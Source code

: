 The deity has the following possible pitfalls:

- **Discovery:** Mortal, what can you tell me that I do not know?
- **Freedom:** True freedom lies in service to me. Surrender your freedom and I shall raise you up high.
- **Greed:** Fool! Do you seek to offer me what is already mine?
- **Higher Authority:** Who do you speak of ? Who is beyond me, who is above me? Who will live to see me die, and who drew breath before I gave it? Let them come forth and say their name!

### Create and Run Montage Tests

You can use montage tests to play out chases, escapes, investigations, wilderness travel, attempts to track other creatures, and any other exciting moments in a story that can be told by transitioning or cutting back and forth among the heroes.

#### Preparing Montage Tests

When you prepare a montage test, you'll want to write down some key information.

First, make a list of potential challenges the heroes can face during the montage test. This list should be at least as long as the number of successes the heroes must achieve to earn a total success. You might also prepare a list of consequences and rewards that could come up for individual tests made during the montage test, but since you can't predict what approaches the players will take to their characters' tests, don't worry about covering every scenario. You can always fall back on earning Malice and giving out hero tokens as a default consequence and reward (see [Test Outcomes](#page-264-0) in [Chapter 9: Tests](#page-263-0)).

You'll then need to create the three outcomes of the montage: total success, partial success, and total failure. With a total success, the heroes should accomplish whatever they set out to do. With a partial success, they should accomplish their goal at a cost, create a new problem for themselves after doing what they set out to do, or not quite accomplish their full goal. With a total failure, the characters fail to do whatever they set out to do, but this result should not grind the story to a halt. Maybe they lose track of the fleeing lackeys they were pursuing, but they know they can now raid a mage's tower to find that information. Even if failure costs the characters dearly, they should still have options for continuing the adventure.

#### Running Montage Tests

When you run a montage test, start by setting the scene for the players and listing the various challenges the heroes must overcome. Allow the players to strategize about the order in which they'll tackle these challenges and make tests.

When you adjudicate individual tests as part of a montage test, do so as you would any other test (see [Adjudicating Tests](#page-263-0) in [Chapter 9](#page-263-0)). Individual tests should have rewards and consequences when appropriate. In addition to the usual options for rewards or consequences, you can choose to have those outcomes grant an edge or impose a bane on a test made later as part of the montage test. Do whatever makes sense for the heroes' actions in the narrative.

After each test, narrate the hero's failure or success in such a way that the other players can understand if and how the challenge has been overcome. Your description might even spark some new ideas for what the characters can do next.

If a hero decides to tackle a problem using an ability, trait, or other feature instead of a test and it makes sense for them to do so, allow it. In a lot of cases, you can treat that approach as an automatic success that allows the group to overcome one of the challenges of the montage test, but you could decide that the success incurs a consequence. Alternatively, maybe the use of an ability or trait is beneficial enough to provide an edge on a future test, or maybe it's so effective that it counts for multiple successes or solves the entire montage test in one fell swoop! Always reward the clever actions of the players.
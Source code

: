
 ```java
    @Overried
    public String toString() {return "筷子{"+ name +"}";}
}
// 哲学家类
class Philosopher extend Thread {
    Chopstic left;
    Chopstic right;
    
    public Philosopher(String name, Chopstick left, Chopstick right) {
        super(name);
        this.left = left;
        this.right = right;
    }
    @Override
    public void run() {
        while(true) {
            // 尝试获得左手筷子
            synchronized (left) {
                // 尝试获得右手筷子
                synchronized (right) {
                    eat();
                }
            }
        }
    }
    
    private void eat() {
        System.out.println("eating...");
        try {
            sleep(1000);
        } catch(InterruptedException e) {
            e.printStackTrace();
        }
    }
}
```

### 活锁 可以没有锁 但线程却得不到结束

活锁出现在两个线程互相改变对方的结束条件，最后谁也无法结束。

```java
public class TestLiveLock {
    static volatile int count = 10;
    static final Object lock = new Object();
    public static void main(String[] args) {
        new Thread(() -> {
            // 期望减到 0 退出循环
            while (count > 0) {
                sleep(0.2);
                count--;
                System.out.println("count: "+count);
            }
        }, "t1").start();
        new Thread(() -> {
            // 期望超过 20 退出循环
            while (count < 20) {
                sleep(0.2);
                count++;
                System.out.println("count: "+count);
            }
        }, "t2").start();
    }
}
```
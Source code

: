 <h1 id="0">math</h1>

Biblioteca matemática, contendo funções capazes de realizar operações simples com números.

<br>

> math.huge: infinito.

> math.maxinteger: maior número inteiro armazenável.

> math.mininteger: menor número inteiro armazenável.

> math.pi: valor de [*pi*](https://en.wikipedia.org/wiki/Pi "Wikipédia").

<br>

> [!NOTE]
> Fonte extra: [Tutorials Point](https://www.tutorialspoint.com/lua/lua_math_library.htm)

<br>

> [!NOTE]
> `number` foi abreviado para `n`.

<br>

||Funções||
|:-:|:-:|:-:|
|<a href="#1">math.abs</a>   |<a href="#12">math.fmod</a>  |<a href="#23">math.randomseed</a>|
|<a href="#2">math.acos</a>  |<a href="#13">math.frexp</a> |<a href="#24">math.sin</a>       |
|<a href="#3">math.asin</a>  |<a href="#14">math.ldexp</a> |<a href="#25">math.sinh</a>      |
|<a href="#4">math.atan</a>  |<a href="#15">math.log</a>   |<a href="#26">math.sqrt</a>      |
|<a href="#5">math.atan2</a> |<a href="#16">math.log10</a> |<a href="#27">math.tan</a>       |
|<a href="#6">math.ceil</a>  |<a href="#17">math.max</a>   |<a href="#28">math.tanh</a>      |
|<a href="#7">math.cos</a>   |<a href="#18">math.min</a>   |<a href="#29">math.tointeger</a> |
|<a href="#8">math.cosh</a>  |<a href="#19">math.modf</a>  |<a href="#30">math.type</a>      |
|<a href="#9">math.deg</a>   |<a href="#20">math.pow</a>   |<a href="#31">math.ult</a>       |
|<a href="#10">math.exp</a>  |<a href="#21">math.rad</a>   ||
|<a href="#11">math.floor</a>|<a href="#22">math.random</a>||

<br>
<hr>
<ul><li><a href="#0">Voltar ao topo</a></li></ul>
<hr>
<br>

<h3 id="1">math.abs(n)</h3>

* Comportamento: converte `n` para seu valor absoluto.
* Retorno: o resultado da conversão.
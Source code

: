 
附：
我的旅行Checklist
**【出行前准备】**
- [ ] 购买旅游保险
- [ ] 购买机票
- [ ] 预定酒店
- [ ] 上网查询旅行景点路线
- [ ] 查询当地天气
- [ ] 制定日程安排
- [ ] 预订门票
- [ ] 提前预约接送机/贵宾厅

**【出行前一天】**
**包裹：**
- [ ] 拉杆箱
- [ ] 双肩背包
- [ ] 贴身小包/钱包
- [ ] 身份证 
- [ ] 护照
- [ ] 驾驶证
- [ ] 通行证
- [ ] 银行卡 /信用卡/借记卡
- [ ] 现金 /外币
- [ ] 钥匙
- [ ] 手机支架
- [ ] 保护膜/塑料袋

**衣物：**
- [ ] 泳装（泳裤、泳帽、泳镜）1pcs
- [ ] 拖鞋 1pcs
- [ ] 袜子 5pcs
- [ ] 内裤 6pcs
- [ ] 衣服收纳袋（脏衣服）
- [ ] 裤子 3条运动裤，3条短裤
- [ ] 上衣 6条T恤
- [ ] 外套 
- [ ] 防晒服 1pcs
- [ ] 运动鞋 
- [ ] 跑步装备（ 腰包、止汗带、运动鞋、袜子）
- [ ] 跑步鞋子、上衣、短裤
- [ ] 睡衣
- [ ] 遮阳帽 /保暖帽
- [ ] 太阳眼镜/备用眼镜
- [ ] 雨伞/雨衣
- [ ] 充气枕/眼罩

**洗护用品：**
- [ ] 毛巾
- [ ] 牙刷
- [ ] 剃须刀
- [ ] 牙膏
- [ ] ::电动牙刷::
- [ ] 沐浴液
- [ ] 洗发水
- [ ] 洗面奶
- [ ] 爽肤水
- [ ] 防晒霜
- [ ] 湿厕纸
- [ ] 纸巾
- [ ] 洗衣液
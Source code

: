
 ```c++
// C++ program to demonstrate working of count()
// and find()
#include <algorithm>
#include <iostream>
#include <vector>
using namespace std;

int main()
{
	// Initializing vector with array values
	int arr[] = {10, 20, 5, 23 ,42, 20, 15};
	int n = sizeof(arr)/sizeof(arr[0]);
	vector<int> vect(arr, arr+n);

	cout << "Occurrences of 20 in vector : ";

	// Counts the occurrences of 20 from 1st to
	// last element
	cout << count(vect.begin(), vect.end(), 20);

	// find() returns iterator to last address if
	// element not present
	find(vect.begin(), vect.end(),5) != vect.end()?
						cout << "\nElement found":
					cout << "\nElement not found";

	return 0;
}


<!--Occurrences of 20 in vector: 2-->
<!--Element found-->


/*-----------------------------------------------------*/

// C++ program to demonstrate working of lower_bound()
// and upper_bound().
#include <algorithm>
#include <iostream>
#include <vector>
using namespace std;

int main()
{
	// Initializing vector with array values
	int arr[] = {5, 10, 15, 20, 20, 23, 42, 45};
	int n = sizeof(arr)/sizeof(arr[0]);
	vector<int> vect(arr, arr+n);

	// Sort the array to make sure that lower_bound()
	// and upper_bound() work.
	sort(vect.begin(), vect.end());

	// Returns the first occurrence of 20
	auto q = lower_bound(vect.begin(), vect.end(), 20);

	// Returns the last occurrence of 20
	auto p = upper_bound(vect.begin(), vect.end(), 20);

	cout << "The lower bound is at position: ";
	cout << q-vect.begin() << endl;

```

+++

WHAT IS NEEDED:
Provide only the number of lines in the entries that hold the word "https".

TASK OUTPUT:
2